2. There is No Confidential Relationship.
¶18 Because Thelma’s statements are inadmissible, the estate is
left to rely on Sam’s statements, the parties’ conduct, and the deeds
to establish a question of material fact about the existence of an oral
trust. On appeal, the estate argues that Sam’s statements and the
improvements Thelma made to Parcel 136 are sufficient to create
such a fact question as to whether Yia Yia, Thelma, and Sam
intended to create a trust.
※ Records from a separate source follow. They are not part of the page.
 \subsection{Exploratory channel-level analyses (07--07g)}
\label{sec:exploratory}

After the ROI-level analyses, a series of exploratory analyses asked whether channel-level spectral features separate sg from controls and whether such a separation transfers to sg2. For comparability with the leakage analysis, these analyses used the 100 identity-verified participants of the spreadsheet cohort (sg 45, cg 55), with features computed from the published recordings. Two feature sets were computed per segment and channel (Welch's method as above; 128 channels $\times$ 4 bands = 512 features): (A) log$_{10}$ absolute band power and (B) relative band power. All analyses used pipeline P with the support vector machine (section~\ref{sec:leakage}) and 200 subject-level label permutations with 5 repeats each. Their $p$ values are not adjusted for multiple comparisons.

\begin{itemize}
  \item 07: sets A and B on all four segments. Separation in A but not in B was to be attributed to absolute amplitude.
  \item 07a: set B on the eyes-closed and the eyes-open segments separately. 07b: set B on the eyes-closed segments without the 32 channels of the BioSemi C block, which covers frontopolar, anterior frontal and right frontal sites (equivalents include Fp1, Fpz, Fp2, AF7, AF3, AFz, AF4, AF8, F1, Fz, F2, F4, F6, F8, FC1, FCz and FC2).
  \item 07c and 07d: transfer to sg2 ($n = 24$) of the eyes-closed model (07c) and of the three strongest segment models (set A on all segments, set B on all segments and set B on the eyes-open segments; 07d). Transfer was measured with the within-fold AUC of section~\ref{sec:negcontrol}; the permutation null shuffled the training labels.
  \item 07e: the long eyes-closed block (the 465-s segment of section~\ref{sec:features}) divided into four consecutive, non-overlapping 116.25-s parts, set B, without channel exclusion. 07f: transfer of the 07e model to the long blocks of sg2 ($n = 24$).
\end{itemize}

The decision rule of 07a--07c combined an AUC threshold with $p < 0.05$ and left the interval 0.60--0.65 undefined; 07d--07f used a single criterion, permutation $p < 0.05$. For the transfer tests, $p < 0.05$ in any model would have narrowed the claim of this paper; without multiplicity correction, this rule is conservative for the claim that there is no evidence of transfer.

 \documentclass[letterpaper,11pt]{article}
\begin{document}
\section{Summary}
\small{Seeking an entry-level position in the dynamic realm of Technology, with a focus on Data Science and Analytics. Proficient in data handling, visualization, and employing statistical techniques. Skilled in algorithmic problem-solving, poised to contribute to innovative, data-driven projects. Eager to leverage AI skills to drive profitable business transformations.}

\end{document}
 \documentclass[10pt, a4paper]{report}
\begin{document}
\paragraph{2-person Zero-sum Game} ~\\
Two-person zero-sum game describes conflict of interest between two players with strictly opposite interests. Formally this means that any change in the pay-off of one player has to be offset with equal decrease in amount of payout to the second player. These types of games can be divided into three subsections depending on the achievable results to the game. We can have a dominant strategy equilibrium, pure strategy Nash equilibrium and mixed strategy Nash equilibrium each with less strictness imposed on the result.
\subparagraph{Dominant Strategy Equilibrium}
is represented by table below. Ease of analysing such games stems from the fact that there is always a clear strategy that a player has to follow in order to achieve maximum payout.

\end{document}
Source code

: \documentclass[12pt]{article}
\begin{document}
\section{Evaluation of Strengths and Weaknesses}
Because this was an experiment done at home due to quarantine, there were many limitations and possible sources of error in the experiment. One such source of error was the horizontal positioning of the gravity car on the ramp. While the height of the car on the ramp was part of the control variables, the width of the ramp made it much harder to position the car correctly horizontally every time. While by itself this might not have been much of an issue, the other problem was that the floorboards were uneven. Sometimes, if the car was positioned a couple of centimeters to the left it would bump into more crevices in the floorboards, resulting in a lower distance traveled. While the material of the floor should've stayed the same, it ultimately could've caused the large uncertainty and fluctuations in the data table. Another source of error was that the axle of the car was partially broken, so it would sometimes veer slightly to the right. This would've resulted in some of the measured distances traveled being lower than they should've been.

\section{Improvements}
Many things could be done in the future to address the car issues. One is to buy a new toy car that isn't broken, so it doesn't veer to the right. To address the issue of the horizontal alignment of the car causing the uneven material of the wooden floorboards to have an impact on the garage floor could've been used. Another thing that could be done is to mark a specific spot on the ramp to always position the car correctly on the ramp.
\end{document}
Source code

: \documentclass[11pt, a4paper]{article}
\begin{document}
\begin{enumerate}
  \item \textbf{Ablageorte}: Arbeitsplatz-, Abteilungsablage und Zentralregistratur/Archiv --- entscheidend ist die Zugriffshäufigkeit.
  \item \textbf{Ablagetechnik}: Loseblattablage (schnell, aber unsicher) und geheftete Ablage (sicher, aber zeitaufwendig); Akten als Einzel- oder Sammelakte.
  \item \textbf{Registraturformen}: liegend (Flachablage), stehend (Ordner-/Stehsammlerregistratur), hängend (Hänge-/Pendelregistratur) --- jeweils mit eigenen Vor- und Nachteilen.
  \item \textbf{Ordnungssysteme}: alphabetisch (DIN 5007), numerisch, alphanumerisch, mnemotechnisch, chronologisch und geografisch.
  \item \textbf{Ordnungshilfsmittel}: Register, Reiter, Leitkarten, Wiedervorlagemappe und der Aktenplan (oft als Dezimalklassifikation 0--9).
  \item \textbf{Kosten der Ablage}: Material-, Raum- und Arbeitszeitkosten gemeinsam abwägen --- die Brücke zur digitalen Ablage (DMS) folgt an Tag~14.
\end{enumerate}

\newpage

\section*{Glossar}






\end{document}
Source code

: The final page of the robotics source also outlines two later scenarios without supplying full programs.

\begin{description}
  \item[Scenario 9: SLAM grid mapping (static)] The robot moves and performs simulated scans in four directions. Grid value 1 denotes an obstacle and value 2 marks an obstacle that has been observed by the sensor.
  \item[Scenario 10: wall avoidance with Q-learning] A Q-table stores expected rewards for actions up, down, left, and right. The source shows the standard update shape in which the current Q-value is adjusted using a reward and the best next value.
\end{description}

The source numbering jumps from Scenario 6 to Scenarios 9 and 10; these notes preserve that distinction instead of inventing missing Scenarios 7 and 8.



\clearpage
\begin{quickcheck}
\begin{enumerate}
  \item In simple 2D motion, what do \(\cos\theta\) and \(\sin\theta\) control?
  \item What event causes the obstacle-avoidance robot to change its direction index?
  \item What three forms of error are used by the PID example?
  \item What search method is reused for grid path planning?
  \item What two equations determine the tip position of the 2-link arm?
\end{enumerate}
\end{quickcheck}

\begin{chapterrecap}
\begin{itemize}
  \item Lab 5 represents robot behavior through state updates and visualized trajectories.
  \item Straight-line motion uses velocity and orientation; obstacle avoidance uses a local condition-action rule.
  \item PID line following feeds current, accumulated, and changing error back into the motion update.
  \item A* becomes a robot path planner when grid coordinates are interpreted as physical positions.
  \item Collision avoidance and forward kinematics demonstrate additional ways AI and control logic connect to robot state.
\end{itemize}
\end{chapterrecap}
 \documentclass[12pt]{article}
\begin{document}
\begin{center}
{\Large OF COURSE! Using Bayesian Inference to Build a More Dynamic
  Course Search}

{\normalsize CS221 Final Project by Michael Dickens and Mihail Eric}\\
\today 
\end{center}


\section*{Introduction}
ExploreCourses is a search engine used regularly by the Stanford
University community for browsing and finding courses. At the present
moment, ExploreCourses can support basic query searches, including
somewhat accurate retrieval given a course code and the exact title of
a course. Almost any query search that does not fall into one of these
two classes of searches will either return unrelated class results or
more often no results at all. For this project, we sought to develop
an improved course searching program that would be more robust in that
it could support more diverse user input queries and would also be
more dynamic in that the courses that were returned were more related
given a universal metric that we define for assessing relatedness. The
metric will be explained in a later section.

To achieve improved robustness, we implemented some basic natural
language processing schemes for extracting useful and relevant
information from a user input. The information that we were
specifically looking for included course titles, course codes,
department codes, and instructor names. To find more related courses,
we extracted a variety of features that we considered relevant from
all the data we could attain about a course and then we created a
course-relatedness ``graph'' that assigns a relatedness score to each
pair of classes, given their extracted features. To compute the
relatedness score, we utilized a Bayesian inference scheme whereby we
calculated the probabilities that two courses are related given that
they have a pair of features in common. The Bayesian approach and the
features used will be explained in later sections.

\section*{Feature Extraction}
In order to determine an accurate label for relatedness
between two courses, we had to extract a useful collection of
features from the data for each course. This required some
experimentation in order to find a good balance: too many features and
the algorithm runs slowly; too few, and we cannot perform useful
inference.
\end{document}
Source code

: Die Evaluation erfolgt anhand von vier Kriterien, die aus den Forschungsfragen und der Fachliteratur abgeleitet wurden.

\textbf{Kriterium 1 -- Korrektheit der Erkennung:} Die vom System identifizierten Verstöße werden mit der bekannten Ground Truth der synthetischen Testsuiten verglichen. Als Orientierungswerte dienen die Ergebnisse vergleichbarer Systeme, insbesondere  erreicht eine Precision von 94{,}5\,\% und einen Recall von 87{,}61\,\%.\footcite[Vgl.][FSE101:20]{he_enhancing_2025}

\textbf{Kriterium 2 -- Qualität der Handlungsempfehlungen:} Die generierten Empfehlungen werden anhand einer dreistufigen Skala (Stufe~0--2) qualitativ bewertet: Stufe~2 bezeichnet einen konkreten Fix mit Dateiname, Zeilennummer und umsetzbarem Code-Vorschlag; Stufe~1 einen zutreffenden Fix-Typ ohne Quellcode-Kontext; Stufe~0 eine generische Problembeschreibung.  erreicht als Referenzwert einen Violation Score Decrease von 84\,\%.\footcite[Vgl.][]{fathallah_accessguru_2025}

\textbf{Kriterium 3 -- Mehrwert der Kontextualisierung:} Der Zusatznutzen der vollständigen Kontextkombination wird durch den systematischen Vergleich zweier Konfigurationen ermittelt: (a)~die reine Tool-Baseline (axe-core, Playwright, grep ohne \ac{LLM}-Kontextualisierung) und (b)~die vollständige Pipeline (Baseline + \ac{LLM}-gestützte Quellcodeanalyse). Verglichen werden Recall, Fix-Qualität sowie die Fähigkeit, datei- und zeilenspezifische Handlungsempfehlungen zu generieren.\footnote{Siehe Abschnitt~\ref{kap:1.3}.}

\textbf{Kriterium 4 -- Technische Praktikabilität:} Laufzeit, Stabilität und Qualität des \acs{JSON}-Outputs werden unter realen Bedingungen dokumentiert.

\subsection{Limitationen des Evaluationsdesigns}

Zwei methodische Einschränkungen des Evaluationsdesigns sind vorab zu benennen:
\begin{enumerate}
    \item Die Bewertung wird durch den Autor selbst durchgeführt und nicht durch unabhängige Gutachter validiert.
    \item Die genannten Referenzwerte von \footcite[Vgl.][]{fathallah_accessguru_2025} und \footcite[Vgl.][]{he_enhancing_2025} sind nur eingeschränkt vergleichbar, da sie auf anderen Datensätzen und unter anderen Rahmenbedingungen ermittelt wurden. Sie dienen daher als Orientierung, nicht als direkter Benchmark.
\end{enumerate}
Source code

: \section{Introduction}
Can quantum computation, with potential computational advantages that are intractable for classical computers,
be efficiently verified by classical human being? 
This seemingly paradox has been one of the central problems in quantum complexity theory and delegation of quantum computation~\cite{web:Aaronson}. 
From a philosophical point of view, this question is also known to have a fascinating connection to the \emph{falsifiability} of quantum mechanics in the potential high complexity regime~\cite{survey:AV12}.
However, we need not decide whether
that evidence would be sufficient to survive summary judgment,
because without Thelma’s statements, the estate has failed to
provide sufficient evidence of the existence of a confidential
relationship to take the claimed oral trust outside the constraints of
the statute of frauds.
¶19 Because an oral express trust is typically not accompanied
by a signed writing, a transfer of land that was made with the
intent to create a trust will generally fail under the statute of
frauds. Rawlings v. Rawlings, 2010 UT 52, ¶ 27, 240 P.3d 754. To
avoid the effect of the statute of frauds, the estate must show the
existence of one of the qualifying circumstances identified by
section 45 of the Restatement (Second) of Trusts. Id. ¶ 28 (citing
Restatement (Second) of Trusts § 45 (1959)). On appeal, the only
such circumstance that the estate advances is the existence of a
confidential relationship.7 Id. ¶¶ 26–28 (explaining that “[w]here a
transfer of land was made with the intent to create . . . a trust, the
trust will generally fail unless evidenced by a writing that complies
with the” statute of frauds, but the transfer may be exempt from
the statute of frauds if “‘the transferee at the time of the transfer
was in a confidential relation to the transferor’” (quoting
7. The estate argued the applicability of all three of the exceptional
circumstances referred to in section 45 of the Restatement (Second)
of Trusts before the district court, but its argument on appeal is
limited to the existence of a confidential relationship.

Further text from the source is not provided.